Kashmir's New Warriors

Their cause is not independence or union with Pakistan but the ouster of India's military from their homeland

  • TIME

    Kashmiri youth throw stones and chant anti-Indian slogans during a protest in the city of Srinagar, Jammu and Kashmir state, India on Sunday, August 8, 2010.

    For weeks during Kashmir's long, angry summer, the largest mosque in its biggest city was shuttered by the authorities. Then, on Aug. 13, the first Friday of the Islamic fasting month of Ramadan, worshippers were finally allowed into Srinagar's 600-year-old Jamia Masjid to pray. The mosque's chief cleric, Mirwaiz Umar Farooq, mixed his sermon with politics. "Oh, Allah, Ramadan is the month of blessing, of freedom," he said. "Bless us and give us freedom from the Indian occupation."

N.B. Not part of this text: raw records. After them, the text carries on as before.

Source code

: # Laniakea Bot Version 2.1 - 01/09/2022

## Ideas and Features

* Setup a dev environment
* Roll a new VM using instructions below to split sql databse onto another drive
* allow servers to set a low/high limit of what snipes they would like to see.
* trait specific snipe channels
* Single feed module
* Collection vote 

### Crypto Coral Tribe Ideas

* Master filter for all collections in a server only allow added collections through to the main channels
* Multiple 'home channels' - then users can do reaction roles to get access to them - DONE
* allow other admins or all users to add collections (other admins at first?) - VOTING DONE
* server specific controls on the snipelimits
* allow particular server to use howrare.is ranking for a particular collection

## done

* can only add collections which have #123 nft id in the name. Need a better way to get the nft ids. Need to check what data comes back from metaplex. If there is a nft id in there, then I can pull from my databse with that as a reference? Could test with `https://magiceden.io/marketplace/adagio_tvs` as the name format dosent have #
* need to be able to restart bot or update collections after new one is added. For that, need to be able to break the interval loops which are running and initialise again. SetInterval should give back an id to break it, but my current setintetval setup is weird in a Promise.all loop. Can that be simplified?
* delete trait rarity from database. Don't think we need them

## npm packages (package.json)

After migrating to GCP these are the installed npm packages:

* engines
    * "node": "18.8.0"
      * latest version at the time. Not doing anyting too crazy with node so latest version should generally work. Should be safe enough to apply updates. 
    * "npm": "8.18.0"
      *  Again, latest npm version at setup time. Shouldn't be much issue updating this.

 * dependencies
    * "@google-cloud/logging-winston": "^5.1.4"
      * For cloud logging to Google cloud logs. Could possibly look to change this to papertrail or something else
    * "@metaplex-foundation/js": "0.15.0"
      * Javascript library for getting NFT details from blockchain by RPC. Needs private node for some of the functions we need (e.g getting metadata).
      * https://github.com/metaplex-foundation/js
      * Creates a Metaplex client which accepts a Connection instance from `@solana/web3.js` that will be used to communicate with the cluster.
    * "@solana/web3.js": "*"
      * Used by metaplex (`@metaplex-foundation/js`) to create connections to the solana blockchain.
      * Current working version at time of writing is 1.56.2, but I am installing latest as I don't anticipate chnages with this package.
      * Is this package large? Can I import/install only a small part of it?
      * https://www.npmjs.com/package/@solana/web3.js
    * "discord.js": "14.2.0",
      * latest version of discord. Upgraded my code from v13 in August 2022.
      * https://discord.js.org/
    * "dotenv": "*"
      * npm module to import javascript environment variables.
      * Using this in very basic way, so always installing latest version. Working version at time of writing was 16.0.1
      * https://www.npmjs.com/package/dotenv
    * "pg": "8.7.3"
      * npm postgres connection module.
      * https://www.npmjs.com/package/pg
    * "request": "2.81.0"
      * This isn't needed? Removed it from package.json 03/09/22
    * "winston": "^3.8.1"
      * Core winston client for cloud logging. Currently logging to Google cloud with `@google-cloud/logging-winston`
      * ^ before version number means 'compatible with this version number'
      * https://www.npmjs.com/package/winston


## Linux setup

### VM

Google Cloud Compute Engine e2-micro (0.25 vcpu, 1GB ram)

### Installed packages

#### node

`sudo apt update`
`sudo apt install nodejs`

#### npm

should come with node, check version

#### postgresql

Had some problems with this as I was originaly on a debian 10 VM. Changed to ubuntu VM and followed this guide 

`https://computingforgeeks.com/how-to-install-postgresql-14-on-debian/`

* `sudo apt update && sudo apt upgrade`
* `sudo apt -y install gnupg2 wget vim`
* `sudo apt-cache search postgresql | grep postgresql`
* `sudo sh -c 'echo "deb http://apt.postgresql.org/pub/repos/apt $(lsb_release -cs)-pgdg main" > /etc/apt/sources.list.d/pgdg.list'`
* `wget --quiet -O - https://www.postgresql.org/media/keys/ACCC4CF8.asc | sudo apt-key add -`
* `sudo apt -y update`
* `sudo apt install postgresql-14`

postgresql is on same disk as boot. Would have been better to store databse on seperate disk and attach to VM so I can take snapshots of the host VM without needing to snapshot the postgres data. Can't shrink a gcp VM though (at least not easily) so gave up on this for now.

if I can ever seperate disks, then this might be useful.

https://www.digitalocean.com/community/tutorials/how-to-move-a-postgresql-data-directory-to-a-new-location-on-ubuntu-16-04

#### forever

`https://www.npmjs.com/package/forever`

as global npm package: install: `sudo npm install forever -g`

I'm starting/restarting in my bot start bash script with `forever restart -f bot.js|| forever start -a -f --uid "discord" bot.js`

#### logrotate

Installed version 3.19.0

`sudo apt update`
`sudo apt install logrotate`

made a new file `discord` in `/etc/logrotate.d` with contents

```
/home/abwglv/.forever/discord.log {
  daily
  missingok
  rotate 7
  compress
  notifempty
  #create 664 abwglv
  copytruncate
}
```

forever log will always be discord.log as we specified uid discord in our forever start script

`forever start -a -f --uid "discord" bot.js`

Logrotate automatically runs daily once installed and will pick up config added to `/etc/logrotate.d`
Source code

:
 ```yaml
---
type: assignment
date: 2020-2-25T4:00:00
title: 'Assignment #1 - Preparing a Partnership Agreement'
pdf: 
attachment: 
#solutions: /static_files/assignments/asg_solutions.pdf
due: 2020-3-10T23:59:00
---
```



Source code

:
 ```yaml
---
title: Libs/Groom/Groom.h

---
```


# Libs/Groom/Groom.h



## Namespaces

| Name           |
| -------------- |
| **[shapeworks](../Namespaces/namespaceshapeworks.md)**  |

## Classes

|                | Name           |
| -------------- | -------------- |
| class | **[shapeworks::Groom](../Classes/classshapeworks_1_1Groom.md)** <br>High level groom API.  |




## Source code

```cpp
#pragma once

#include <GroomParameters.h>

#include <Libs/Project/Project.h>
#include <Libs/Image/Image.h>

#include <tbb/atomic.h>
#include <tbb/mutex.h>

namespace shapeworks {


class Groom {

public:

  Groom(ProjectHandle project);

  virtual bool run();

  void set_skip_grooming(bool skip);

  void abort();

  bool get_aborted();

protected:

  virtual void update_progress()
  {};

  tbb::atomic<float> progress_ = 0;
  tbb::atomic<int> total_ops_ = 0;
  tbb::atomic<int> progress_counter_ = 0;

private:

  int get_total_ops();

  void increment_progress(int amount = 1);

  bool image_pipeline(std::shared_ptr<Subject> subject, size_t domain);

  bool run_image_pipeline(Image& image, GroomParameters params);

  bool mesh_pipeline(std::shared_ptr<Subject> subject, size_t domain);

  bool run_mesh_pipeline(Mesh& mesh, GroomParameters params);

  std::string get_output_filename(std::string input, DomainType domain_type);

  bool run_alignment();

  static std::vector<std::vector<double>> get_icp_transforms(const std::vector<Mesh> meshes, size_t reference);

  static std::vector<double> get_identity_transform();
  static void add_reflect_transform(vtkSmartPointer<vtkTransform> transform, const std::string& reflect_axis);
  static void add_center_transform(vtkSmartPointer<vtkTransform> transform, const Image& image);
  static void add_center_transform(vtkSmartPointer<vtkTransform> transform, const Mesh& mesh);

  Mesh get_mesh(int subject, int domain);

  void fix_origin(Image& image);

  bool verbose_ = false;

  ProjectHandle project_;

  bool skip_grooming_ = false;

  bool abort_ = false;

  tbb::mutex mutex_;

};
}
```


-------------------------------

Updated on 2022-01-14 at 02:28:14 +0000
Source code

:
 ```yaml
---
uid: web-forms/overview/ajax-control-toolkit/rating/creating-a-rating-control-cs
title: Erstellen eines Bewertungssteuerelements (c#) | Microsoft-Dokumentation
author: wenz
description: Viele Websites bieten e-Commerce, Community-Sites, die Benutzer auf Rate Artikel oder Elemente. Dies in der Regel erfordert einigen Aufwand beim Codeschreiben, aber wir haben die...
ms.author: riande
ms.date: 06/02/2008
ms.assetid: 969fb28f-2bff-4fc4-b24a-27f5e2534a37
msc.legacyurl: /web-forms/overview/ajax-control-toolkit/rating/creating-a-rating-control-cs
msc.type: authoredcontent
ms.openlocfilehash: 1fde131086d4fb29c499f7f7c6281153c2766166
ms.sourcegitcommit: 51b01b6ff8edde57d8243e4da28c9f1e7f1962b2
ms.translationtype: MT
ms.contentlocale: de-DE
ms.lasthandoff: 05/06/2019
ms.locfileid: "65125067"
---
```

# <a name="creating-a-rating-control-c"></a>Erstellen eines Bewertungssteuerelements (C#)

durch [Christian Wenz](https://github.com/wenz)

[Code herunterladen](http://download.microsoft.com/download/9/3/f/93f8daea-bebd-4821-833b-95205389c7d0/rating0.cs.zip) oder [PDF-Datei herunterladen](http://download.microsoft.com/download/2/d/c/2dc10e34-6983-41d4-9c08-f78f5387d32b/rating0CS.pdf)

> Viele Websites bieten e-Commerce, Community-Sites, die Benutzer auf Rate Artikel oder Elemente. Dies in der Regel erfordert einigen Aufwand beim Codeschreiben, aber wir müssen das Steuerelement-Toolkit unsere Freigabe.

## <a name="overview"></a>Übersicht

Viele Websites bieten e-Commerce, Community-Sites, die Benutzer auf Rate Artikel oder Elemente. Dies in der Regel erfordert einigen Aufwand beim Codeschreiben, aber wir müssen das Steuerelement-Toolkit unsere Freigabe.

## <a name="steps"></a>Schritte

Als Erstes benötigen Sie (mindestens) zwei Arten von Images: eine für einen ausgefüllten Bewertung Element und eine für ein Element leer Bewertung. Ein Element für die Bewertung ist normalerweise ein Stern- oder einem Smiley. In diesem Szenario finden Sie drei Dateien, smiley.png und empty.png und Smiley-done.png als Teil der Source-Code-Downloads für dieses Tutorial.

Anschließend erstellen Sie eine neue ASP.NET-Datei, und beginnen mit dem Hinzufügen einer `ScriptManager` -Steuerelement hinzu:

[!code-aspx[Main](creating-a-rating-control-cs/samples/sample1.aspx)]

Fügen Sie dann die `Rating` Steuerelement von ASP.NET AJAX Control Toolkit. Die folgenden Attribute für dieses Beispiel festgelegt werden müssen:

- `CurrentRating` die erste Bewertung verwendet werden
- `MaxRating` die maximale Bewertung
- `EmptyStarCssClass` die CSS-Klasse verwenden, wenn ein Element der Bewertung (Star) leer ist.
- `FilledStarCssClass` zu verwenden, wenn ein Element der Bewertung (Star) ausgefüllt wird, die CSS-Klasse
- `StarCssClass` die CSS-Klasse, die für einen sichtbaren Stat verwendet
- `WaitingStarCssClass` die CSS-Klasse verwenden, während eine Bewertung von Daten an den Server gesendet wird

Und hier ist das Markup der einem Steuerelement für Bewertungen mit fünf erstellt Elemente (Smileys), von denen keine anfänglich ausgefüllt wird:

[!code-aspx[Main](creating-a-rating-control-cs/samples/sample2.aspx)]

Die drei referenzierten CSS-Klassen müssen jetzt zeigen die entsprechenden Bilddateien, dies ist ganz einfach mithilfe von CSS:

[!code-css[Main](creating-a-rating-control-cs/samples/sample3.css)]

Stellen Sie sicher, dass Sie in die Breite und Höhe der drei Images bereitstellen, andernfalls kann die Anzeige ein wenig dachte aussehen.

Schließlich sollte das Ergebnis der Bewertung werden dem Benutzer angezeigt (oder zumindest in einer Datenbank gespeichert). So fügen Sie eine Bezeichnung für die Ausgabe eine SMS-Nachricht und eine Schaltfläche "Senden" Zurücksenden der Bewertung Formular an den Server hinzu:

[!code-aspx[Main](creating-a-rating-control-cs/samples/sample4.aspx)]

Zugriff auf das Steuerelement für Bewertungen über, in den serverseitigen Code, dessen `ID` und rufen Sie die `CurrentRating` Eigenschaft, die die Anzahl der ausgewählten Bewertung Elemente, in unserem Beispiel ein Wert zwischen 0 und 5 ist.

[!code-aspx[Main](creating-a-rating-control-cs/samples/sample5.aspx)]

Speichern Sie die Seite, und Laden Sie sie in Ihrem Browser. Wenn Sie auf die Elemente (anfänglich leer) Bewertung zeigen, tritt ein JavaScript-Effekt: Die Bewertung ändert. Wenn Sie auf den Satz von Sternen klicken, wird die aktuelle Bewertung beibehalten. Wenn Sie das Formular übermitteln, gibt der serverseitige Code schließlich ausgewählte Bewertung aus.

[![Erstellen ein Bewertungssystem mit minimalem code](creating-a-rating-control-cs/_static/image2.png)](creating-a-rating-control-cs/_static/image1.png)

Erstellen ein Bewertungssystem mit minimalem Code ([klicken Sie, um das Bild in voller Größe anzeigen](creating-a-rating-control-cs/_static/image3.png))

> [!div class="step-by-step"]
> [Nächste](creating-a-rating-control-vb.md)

    In the circular plaza outside, thousands had gathered to demand that very freedom. After his sermon, Farooq, who advocates independence for Kashmir through nonviolence, began leading what he hoped would be a peaceful procession. For a while, it was. Soon, however, the head and tail of the crowd peeled off to confront waiting security forces. Similar scenes were repeated all over the Kashmir valley, and by the end of the afternoon four people were killed and a dozen injured; all had been shot. Farooq was saddened but unsurprised. "India was banking on it — that Ramadan would calm things down," he tells TIME. Instead, the protests and clashes are becoming more intense and violent. "One thing is clear," adds Farooq. "[New Delhi] can't wish the issue away."

    Kashmir's story is complicated. India and Pakistan have fought three wars over the territory, a land of spectacular mountains, valleys and lakes, since 1947. In 1999, in the short Kargil war, the world watched in horror as two nuclear-armed nations fought each other. The roots of the conflict go deep. When British-ruled India was partitioned into two states, Kashmir — with a Muslim majority but a Hindu ruler — became part of mostly Hindu India. (Kashmir is India's only Muslim-majority state.) Pakistan, formed to create a homeland for the subcontinent's Muslims, objected and has continued to do so ever since. The two countries negotiated a Line of Control in 1971 dividing Indian and Pakistani Kashmir, but that unofficial border has always been restive. In 1989, Kashmiri rebels, fighting for either independence or union with Pakistan, rose up against New Delhi; Islamabad supported some of the rebels and backed them with bands of militants who crossed the border to help the struggle. India sent in some 700,000 troops and paramilitaries, who are still there. The result is a land often convulsed with violence. It forms the largest obstacle to peace between India and Pakistan (which continues to support militants in Kashmir), as well as a justification for both countries' huge military spending.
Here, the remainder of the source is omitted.